■ **Your objective**: Pictures are to be left out, and only the lines below starting at the one with "their equation 5.15)." and ending at the one with "For this work, we" are to be reproduced, each exactly, both ends included.

[Saved data entries]

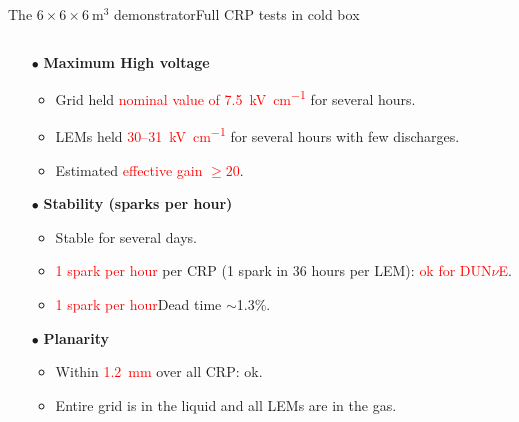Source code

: \documentclass[10pt]{beamer}
\begin{document}
\begin{frame}{The \texorpdfstring{$6 \times 6 \times \SI{6}{\meter\cubed}$}{666} demonstrator}{Full CRP tests in cold box}
\begin{columns}
\begin{column}{0.6\textwidth}
\begin{scriptsize}
	    			\begin{itemize}
	    				\item[$\bullet$] \textbf{Maximum High voltage}
	    				\begin{itemize}
	    					\item Grid held \textcolor{red}{nominal value of \SI{7.5}{\kilo\volt\per\centi\meter}} for several hours.
	    					\item LEMs held \textcolor{red}{30--\SI{31}{\kilo\volt\per\centi\meter}} for several hours with few discharges.
	    					\item Estimated \textcolor{red}{effective gain $\geq20$}.
	    				\end{itemize}
	    				\item[$\bullet$] \textbf{Stability (sparks per hour)}
	    				\begin{itemize}
	    					\item Stable for several days.
	    					\item \textcolor{red}{1 spark per hour} per CRP (1 spark in 36 hours per LEM): \textcolor{red}{ok for DUN$\nu$E}.
	    					\item \textcolor{red}{1 spark per hour}{Dead time $\sim$1.3\%}.
	    				\end{itemize}
	    				\item[$\bullet$] \textbf{Planarity}
	    				\begin{itemize}
	    					\item Within \textcolor{red}{\SI{1.2}{\milli\meter}} over all CRP: ok.
	    					\item Entire grid is in the liquid and all LEMs are in the gas.
	    				\end{itemize}
	    			\end{itemize}
	    		\end{scriptsize}

\end{column}
\end{columns}
\end{frame}
\end{document}
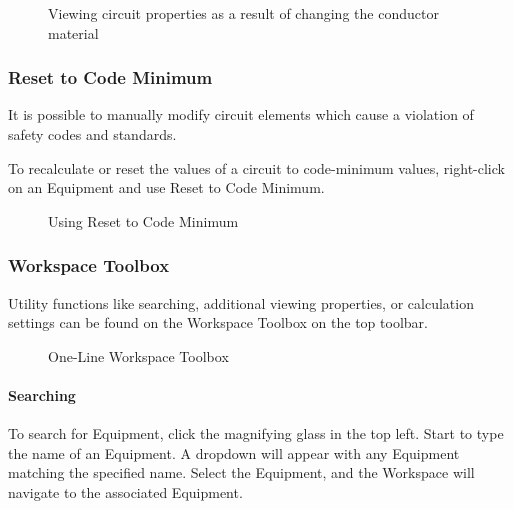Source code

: \documentclass[letterpaper,10pt,english]{sphinxmanual}
\begin{document}
\begin{figure}[H]
\centering
\capstart

\noindent{}
\caption{Viewing circuit properties as a result of changing the conductor material}\label{\detokenize{docs/userguide/buildingelectricalmodel/one-line/index-one-line:id15}}\end{figure}


\subsubsection{Reset to Code Minimum}
\label{\detokenize{docs/userguide/buildingelectricalmodel/one-line/index-one-line:reset-to-code-minimum}}\label{\detokenize{docs/userguide/buildingelectricalmodel/one-line/index-one-line:one-line-reset-to-code-minimum}}
It is possible to manually modify circuit elements which cause a violation of safety codes and standards.

To recalculate or reset the values of a circuit to code-minimum values, right-click on an Equipment and use Reset to Code Minimum.

\begin{figure}[H]
\centering
\capstart

\noindent{}
\caption{Using Reset to Code Minimum}\label{\detokenize{docs/userguide/buildingelectricalmodel/one-line/index-one-line:id16}}\end{figure}


\subsubsection{Workspace Toolbox}
\label{\detokenize{docs/userguide/buildingelectricalmodel/one-line/index-one-line:workspace-toolbox}}
Utility functions like searching, additional viewing properties, or calculation settings can be found on the Workspace Toolbox on the top toolbar.

\begin{figure}[H]
\centering
\capstart

\noindent{}
\caption{One-Line Workspace Toolbox}\label{\detokenize{docs/userguide/buildingelectricalmodel/one-line/index-one-line:id17}}\end{figure}


\paragraph{Searching}
\label{\detokenize{docs/userguide/buildingelectricalmodel/one-line/index-one-line:searching}}
To search for Equipment, click the magnifying glass in the top left.  Start to type the name of an Equipment.  A dropdown will appear with any Equipment matching the specified name.  Select the Equipment, and the Workspace will navigate to the associated Equipment.
\end{document}
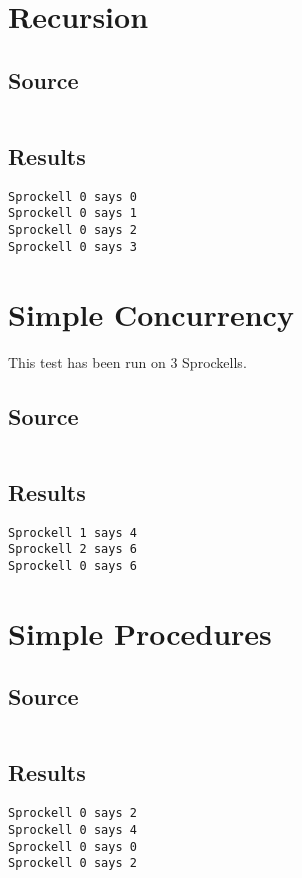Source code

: \documentclass[twoside]{report}
\begin{document}
\section{Recursion}
\subsection{Source}
\inputminted[tabsize=4,linenos,firstnumber=1]{text}{../../src/haskell/PP-project-2017/test/recursion.shl}
\subsection{Results}
\begin{verbatim}
Sprockell 0 says 0
Sprockell 0 says 1
Sprockell 0 says 2
Sprockell 0 says 3
\end{verbatim}

\section{Simple Concurrency}
This test has been run on 3 Sprockells.
\subsection{Source}
\inputminted[tabsize=4,linenos,firstnumber=1]{text}{../../src/haskell/PP-project-2017/test/simple_concurrency.shl}
\subsection{Results}
\begin{verbatim}
Sprockell 1 says 4
Sprockell 2 says 6
Sprockell 0 says 6
\end{verbatim}

\section{Simple Procedures}
\subsection{Source}
\inputminted[tabsize=4,linenos,firstnumber=1]{text}{../../src/haskell/PP-project-2017/test/simple_proc.shl}
\subsection{Results}
\begin{verbatim}
Sprockell 0 says 2
Sprockell 0 says 4
Sprockell 0 says 0
Sprockell 0 says 2
\end{verbatim}
\end{document}
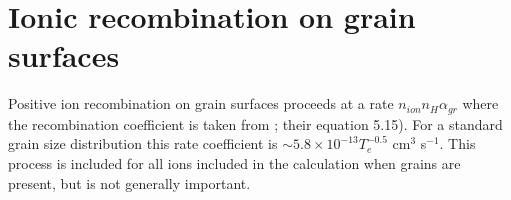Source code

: \section{Ionic recombination on grain surfaces}

Positive ion recombination on grain surfaces proceeds at a rate
$n_{ion}n_H\alpha_{gr}$
where the recombination coefficient is taken from \citet{Draine1987};
their equation 5.15).  For a standard grain size distribution this rate
coefficient is $\sim 5.8\times 10^{-13}T_e^{-0.5}$ cm$^3$ s$^{-1}$.  This process is included for
all ions included in the calculation when grains are present, but is not
generally important.
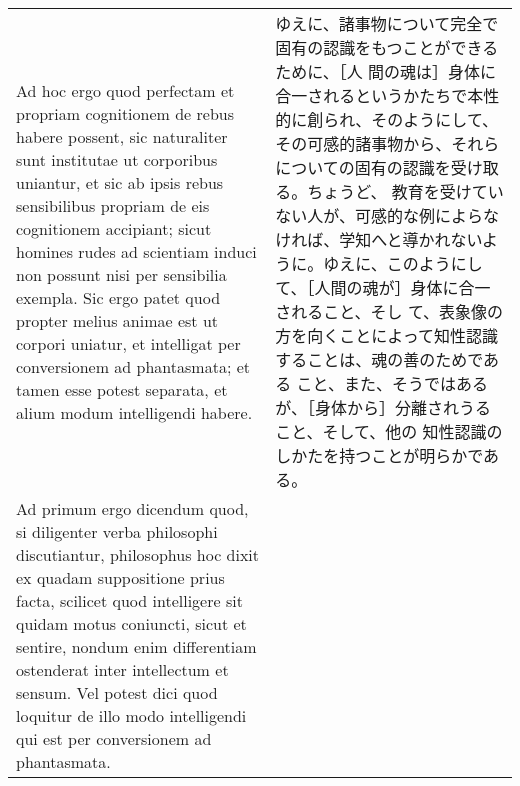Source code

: \documentclass[10pt]{jsarticle} %
\begin{document}
\begin{longtable}{p{21em}p{21em}}
Ad hoc ergo quod perfectam et propriam cognitionem de rebus habere
possent, sic naturaliter sunt institutae ut corporibus uniantur, et
sic ab ipsis rebus sensibilibus propriam de eis cognitionem accipiant;
sicut homines rudes
ad scientiam induci non possunt nisi per sensibilia exempla. Sic ergo
patet quod propter melius animae est ut corpori uniatur, et intelligat
per conversionem ad phantasmata; et tamen esse potest separata, et
alium modum intelligendi habere.


&ゆえに、諸事物について完全で固有の認識をもつことができるために、［人
間の魂は］身体に合一されるというかたちで本性的に創られ、そのようにして、
その可感的諸事物から、それらについての固有の認識を受け取る。ちょうど、
教育を受けていない人が、可感的な例によらなければ、学知へと導かれないよ
うに。ゆえに、このようにして、［人間の魂が］身体に合一されること、そし
て、表象像の方を向くことによって知性認識することは、魂の善のためである
こと、また、そうではあるが、［身体から］分離されうること、そして、他の
知性認識のしかたを持つことが明らかである。


\\



Ad primum ergo dicendum quod, si diligenter verba philosophi
discutiantur,
philosophus hoc dixit ex quadam suppositione prius facta, scilicet
quod intelligere sit quidam motus coniuncti, sicut et sentire, nondum
enim differentiam ostenderat inter intellectum et sensum. Vel potest
dici quod loquitur de illo modo intelligendi qui est per conversionem
ad phantasmata.


\end{longtable}
\end{document}
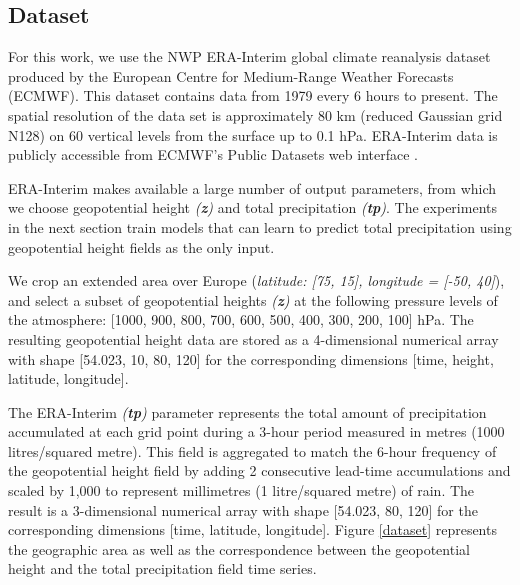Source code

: \documentclass[twocol]{ametsoc}
\begin{document}
\subsection{Dataset}

For this work, we use the NWP ERA-Interim \citep{dee2011era} global climate reanalysis dataset produced by the European Centre for Medium-Range Weather Forecasts (ECMWF). This dataset contains data from 1979 every 6 hours to present. The spatial resolution of the data set is approximately 80 km (reduced Gaussian grid N128) on 60 vertical levels from the surface up to 0.1 hPa. ERA-Interim data is publicly accessible from ECMWF's Public Datasets web interface \citep{1321008426928}.

ERA-Interim makes available a large number of output parameters, from which we choose geopotential height \textit{(\textbf{z})} and total precipitation \textit{(\textbf{tp})}. The experiments in the next section train models that can learn to predict total precipitation using geopotential height fields as the only input.

We crop an extended area over Europe (\textit{latitude: [75, 15], longitude = [-50, 40]}), and select a subset of geopotential heights \textit{(\textbf{z})} at the following pressure levels of the atmosphere: [1000, 900, 800, 700, 600, 500, 400, 300, 200, 100] hPa. The resulting geopotential height data are stored as a 4-dimensional numerical array with shape [54.023, 10, 80, 120] for the corresponding dimensions [time, height, latitude, longitude]. 

The ERA-Interim \textit{(\textbf{tp})} parameter represents the total amount of precipitation accumulated at each grid point during a 3-hour period measured in metres (1000 litres/squared metre). This field is aggregated to match the 6-hour frequency of the geopotential height field by adding 2 consecutive lead-time accumulations and scaled by 1,000 to represent millimetres (1 litre/squared metre) of rain. The result is a 3-dimensional numerical array with shape [54.023, 80, 120] for the corresponding dimensions [time, latitude, longitude]. Figure \ref{dataset} represents the geographic area as well as the correspondence between the geopotential height and the total precipitation field time series. 
\end{document}
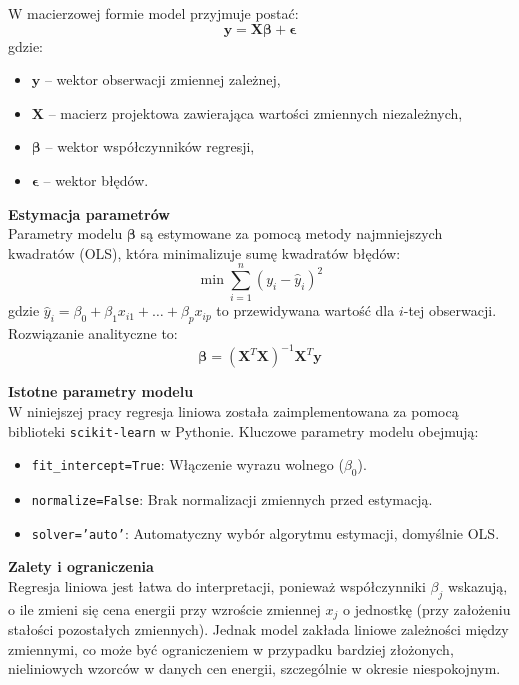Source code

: W macierzowej formie model przyjmuje postać:
\begin{equation}
\mathbf{y} = \mathbf{X} \boldsymbol{\beta} + \boldsymbol{\epsilon}
\end{equation}
gdzie:
\begin{itemize}
    \item \( \mathbf{y} \) -- wektor obserwacji zmiennej zależnej,
    \item \( \mathbf{X} \) -- macierz projektowa zawierająca wartości zmiennych niezależnych,
    \item \( \boldsymbol{\beta} \) -- wektor współczynników regresji,
    \item \( \boldsymbol{\epsilon} \) -- wektor błędów.
\end{itemize}

\textbf{Estymacja parametrów} \\
Parametry modelu \( \boldsymbol{\beta} \) są estymowane za pomocą metody najmniejszych kwadratów (OLS), która minimalizuje sumę kwadratów błędów:
\begin{equation}
\min \sum_{i=1}^n (y_i - \hat{y}_i)^2
\end{equation}
gdzie \( \hat{y}_i = \beta_0 + \beta_1 x_{i1} + \dots + \beta_p x_{ip} \) to przewidywana wartość dla \( i \)-tej obserwacji. Rozwiązanie analityczne to:
\begin{equation}
\boldsymbol{\beta} = (\mathbf{X}^T \mathbf{X})^{-1} \mathbf{X}^T \mathbf{y}
\end{equation}

\textbf{Istotne parametry modelu} \\
W niniejszej pracy regresja liniowa została zaimplementowana za pomocą biblioteki \texttt{scikit-learn} w Pythonie. Kluczowe parametry modelu obejmują:
\begin{itemize}
    \item \texttt{fit\_intercept=True}: Włączenie wyrazu wolnego (\( \beta_0 \)).
    \item \texttt{normalize=False}: Brak normalizacji zmiennych przed estymacją.
    \item \texttt{solver='auto'}: Automatyczny wybór algorytmu estymacji, domyślnie OLS.
\end{itemize}

\textbf{Zalety i ograniczenia} \\
Regresja liniowa jest łatwa do interpretacji, ponieważ współczynniki \( \beta_j \) wskazują, o ile zmieni się cena energii przy wzroście zmiennej \( x_j \) o jednostkę (przy założeniu stałości pozostałych zmiennych). Jednak model zakłada liniowe zależności między zmiennymi, co może być ograniczeniem w przypadku bardziej złożonych, nieliniowych wzorców w danych cen energii, szczególnie w okresie niespokojnym.

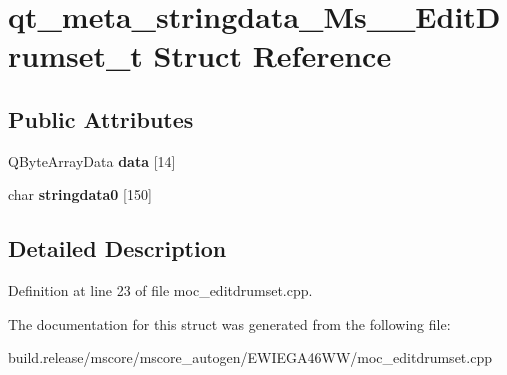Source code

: \hypertarget{structqt__meta__stringdata___ms_____edit_drumset__t}{}\section{qt\+\_\+meta\+\_\+stringdata\+\_\+\+Ms\+\_\+\+\_\+\+Edit\+Drumset\+\_\+t Struct Reference}
\label{structqt__meta__stringdata___ms_____edit_drumset__t}
\subsection*{Public Attributes}
\begin{DoxyCompactItemize}
\item 
\mbox{\label{structqt__meta__stringdata___ms_____edit_drumset__t_ad90c582e8688ba30f08783bc62bc625e}} 
Q\+Byte\+Array\+Data {\bfseries data} \mbox{[}14\mbox{]}
\item 
\mbox{\label{structqt__meta__stringdata___ms_____edit_drumset__t_a4cfd781de7910b3171c068d46f16dfba}} 
char {\bfseries stringdata0} \mbox{[}150\mbox{]}
\end{DoxyCompactItemize}


\subsection{Detailed Description}


Definition at line 23 of file moc\+\_\+editdrumset.\+cpp.



The documentation for this struct was generated from the following file\+:\begin{DoxyCompactItemize}
\item 
build.\+release/mscore/mscore\+\_\+autogen/\+E\+W\+I\+E\+G\+A46\+W\+W/moc\+\_\+editdrumset.\+cpp\end{DoxyCompactItemize}
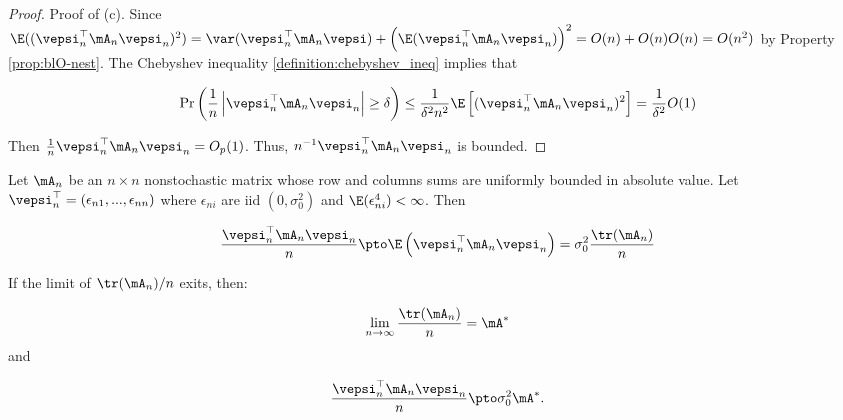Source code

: \documentclass[english,12pt]{book}\usepackage[]{graphicx}\usepackage[]{xcolor}
\begin{document}
\begin{proof}
Proof of (c). Since $\E((\vepsi_n^\top\mA_n\vepsi_n)^2)= \var(\vepsi_n^\top\mA_n\vepsi) +  \left(\E(\vepsi_n^\top\mA_n\vepsi_n)\right)^2 = O(n) + O(n)O(n)= O(n^2)$ by Property \ref{prop:blO-nest}. The Chebyshev inequality \ref{definition:chebyshev_ineq} implies that

\begin{equation*}
\Pr\left(\frac{1}{n}\left|\vepsi_n^\top\mA_n\vepsi_n\right| \geq \delta\right) \leq \frac{1}{\delta^2n^2}\E\left[(\vepsi_n^\top\mA_n\vepsi_n)^2\right] = \frac{1}{\delta^2}O(1)
\end{equation*}

Then $\frac{1}{n}\vepsi^\top_n\mA_n\vepsi_n = O_p(1)$. Thus, $n^{-1}\vepsi_n^\top\mA_n\vepsi_n$ is bounded. 
\end{proof}

\begin{theorem}\label{teo:quadratic-forms-ley}
Let $\mA_n$ be an $n\times n$ nonstochastic matrix whose row and columns sums are uniformly bounded in absolute value. Let $\vepsi^{\top}_n=(\epsilon_{n1}, ..., \epsilon_{nn})$ where $\epsilon_{ni}$ are iid $(0, \sigma^2_0)$ and $\E(\epsilon_{ni}^4)<\infty$. Then

\begin{equation*}
  \frac{\vepsi_n^\top \mA_n \vepsi_n}{n}\pto \E\left(\vepsi_n^\top \mA_n \vepsi_n\right) = \sigma^2_0\frac{\tr(\mA_n)}{n}
\end{equation*}

If the limit of $\tr(\mA_n)/n$ exits, then:

\begin{equation*}
\lim_{n\to\infty}\frac{\tr(\mA_n)}{n} = \mA^*
\end{equation*}
%
and

\begin{equation*}
  \frac{\vepsi_n^\top \mA_n \vepsi_n}{n}\pto \sigma^2_0\mA^*.
\end{equation*}
\end{theorem}
\end{document}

■ **Result of the task**:
their equation 5.15).  For a standard grain size distribution this rate
coefficient is $\sim 5.8\times 10^{-13}T_e^{-0.5}$ cm$^3$ s$^{-1}$.  This process is included for
all ions included in the calculation when grains are present, but is not
generally important.
Source code

: \documentclass[10pt]{jsarticle} %
\begin{document}
\begin{longtable}{p{21em}p{21em}}
Ad hoc ergo quod perfectam et propriam cognitionem de rebus habere
possent, sic naturaliter sunt institutae ut corporibus uniantur, et
sic ab ipsis rebus sensibilibus propriam de eis cognitionem accipiant;
sicut homines rudes
ad scientiam induci non possunt nisi per sensibilia exempla. Sic ergo
patet quod propter melius animae est ut corpori uniatur, et intelligat
per conversionem ad phantasmata; et tamen esse potest separata, et
alium modum intelligendi habere.


&ゆえに、諸事物について完全で固有の認識をもつことができるために、［人
間の魂は］身体に合一されるというかたちで本性的に創られ、そのようにして、
その可感的諸事物から、それらについての固有の認識を受け取る。ちょうど、
教育を受けていない人が、可感的な例によらなければ、学知へと導かれないよ
うに。ゆえに、このようにして、［人間の魂が］身体に合一されること、そし
て、表象像の方を向くことによって知性認識することは、魂の善のためである
こと、また、そうではあるが、［身体から］分離されうること、そして、他の
知性認識のしかたを持つことが明らかである。


\\



Ad primum ergo dicendum quod, si diligenter verba philosophi
discutiantur,
philosophus hoc dixit ex quadam suppositione prius facta, scilicet
quod intelligere sit quidam motus coniuncti, sicut et sentire, nondum
enim differentiam ostenderat inter intellectum et sensum. Vel potest
dici quod loquitur de illo modo intelligendi qui est per conversionem
ad phantasmata.


\end{longtable}
\end{document}
Source code

: \documentclass[twocol]{ametsoc}
\begin{document}
\subsection{Dataset}

For this work, we use the NWP ERA-Interim \citep{dee2011era} global climate reanalysis dataset produced by the European Centre for Medium-Range Weather Forecasts (ECMWF). This dataset contains data from 1979 every 6 hours to present. The spatial resolution of the data set is approximately 80 km (reduced Gaussian grid N128) on 60 vertical levels from the surface up to 0.1 hPa. ERA-Interim data is publicly accessible from ECMWF's Public Datasets web interface \citep{1321008426928}.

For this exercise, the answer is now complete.